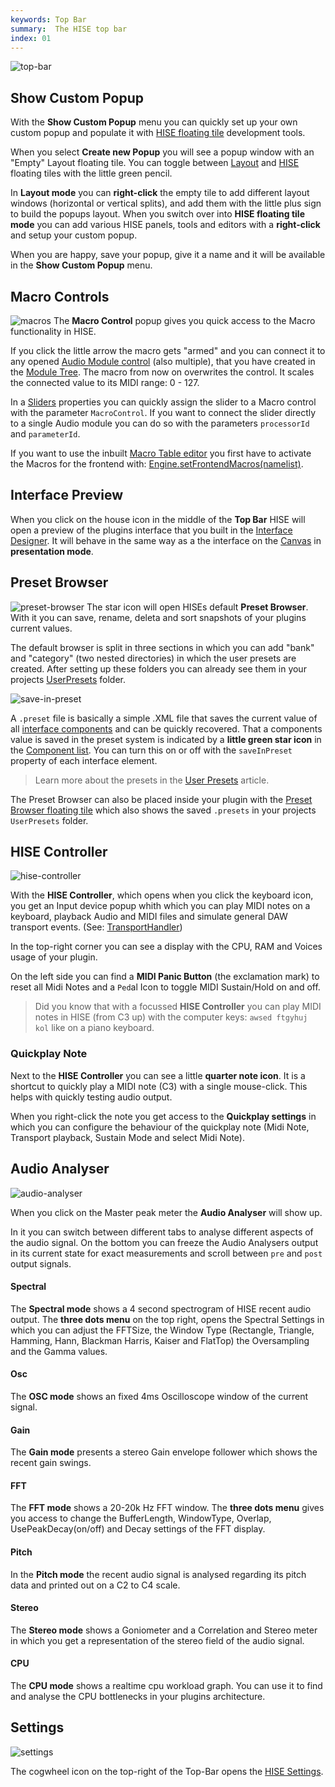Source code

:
 ```yaml
---
keywords: Top Bar
summary:  The HISE top bar
index: 01
---
```


![top-bar](images/interface\top-bar.png)


## Show Custom Popup

With the **Show Custom Popup** menu you can quickly set up your own custom popup and populate it with [HISE floating tile](/ui-components/floating-tiles/hise) development tools.

When you select **Create new Popup** you will see a popup window with an "Empty" Layout floating tile. You can toggle between [Layout](/ui-components/floating-tiles/layout) and [HISE](/ui-components/floating-tiles/hise) floating tiles with the little green pencil.

In **Layout mode** you can **right-click** the empty tile to add different layout windows (horizontal or vertical splits), and add them with the little plus sign to build the popups layout. When you switch over into **HISE floating tile mode** you can add various HISE panels, tools and editors with a **right-click** and setup your custom popup. 

When you are happy, save your popup, give it a name and it will be available in the **Show Custom Popup** menu. 


## Macro Controls

![macros](images\interface\macro-controls.png)
The **Macro Control** popup gives you quick access to the Macro functionality in HISE. 

If you click the little arrow the macro gets "armed" and you can connect it to any opened [Audio Module control](/hise-modules) (also multiple), that you have created in the [Module Tree](/introduction/hise-interface/left-panel/module-tree). The macro from now on overwrites the control. It scales the connected value to its MIDI range: 0 - 127.

In a [Sliders](/ui-components/plugin-components/knob) properties you can quickly assign the slider to a Macro control with the parameter `MacroControl`. If you want to connect the slider directly to a single Audio module you can do so with the parameters `processorId` and `parameterId`.

If you want to use the inbuilt [Macro Table editor](/ui-components/floating-tiles/hise/macrotable) you first have to activate the Macros for the frontend with: [Engine.setFrontendMacros(namelist)](/scripting/scripting-api/engine#setfrontendmacros).

## Interface Preview

When you click on the house icon in the middle of the **Top Bar** HISE will open a preview of the plugins interface that you built in the [Interface Designer](/introduction/hise-interface/interface-designer). It will behave in the same way as a the interface on the [Canvas](/introduction/hise-interface/interface-designer#canvas) in **presentation mode**.

## Preset Browser
![preset-browser](images\interface\preset-browser.png)
The star icon will open HISEs default **Preset Browser**. With it you can save, rename, deleta and sort snapshots of your plugins current values.

The default browser is split in three sections in which you can add "bank" and "category" (two nested directories) in which the user presets are created. After setting up these folders you can already see them in your projects [UserPresets](/working-with-hise/project-management/projects-folders/user-presets) folder. 

![save-in-preset](images/interface/save-in-preset.png)

A `.preset` file is basically a simple .XML file that saves the current value of all [interface components](/ui-components/plugin-components) and can be quickly recovered. That a components value is saved in the preset system is indicated by a **little green star icon** in the [Component list](/ui-components/floating-tiles/hise/scriptcomponentlist). You can turn this on or off with the `saveInPreset` property of each interface element. 

> Learn more about the presets in the [User Presets](/working-with-hise/project-management/user-presets) article. 

The Preset Browser can also be placed inside your plugin with the [Preset Browser floating tile](/ui-components/floating-tiles/plugin/presetbrowser) which also shows the saved `.presets` in your projects `UserPresets` folder.


## HISE Controller 
![hise-controller](images\interface\hise-controller.png)

With the **HISE Controller**, which opens when you click the keyboard icon, you get an Input device popup whith which you can play MIDI notes on a keyboard, playback Audio and MIDI files and simulate general DAW transport events. (See: [TransportHandler](/scripting/scripting-api/transporthandler))

In the top-right corner you can see a display with the CPU, RAM and Voices usage of your plugin.

On the left side you can find a **MIDI Panic Button** (the exclamation mark) to reset all Midi Notes and a `Ped`al Icon to toggle MIDI Sustain/Hold on and off.

> Did you know that with a focussed **HISE Controller** you can play MIDI notes in HISE (from C3 up) with the computer keys: `awsed ftgyhuj kol` like on a piano keyboard.

### Quickplay Note

Next to the **HISE Controller** you can see a little **quarter note icon**. It is a shortcut to quickly play a MIDI note (C3) with a single mouse-click. This helps with quickly testing audio output. 

When you right-click the note you get access to the **Quickplay settings** in which you can configure the behaviour of the quickplay note (Midi Note, Transport playback, Sustain Mode and select Midi Note).


## Audio Analyser
![audio-analyser](images\interface\audio-analyser.png)

When you click on the Master peak meter the **Audio Analyser** will show up.

In it you can switch between different tabs to analyse different aspects of the audio signal. On the bottom you can freeze the Audio Analysers output in its current state for exact measurements and scroll between `pre` and `post` output signals. 

#### Spectral
The **Spectral mode** shows a 4 second spectrogram of HISE recent audio output. The **three dots menu** on the top right, opens the Spectral Settings in which you can adjust the FFTSize, the Window Type (Rectangle, Triangle, Hamming, Hann, Blackman Harris, Kaiser and FlatTop) the Oversampling and the Gamma values.  

#### Osc
The **OSC mode** shows an fixed 4ms Oscilloscope window of the current signal.

#### Gain
The **Gain mode** presents a stereo Gain envelope follower which shows the recent gain swings.  

#### FFT
The **FFT mode** shows a 20-20k Hz FFT window. The **three dots menu** gives you access to change the BufferLength, WindowType, Overlap, UsePeakDecay(on/off) and Decay settings of the FFT display.
 
#### Pitch
In the **Pitch mode** the recent audio signal is analysed regarding its pitch data and printed out on a C2 to C4 scale. 

#### Stereo
The **Stereo mode** shows a Goniometer and a Correlation and Stereo meter in which you get a representation of the stereo field of the audio signal.    

#### CPU
The **CPU mode** shows a realtime cpu workload graph. You can use it to find and analyse the CPU bottlenecks in your plugins architecture. 


## Settings
![settings](images\interface\settings.png)

The cogwheel icon on the top-right of the Top-Bar opens the [HISE Settings](/working-with-hise/settings).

· · ·

- Work to be completed
Filter the listing so that only lines holding the word "display" remain, and copy those lines.

- Output
In the top-right corner you can see a display with the CPU, RAM and Voices usage of your plugin.
The **FFT mode** shows a 20-20k Hz FFT window. The **three dots menu** gives you access to change the BufferLength, WindowType, Overlap, UsePeakDecay(on/off) and Decay settings of the FFT display.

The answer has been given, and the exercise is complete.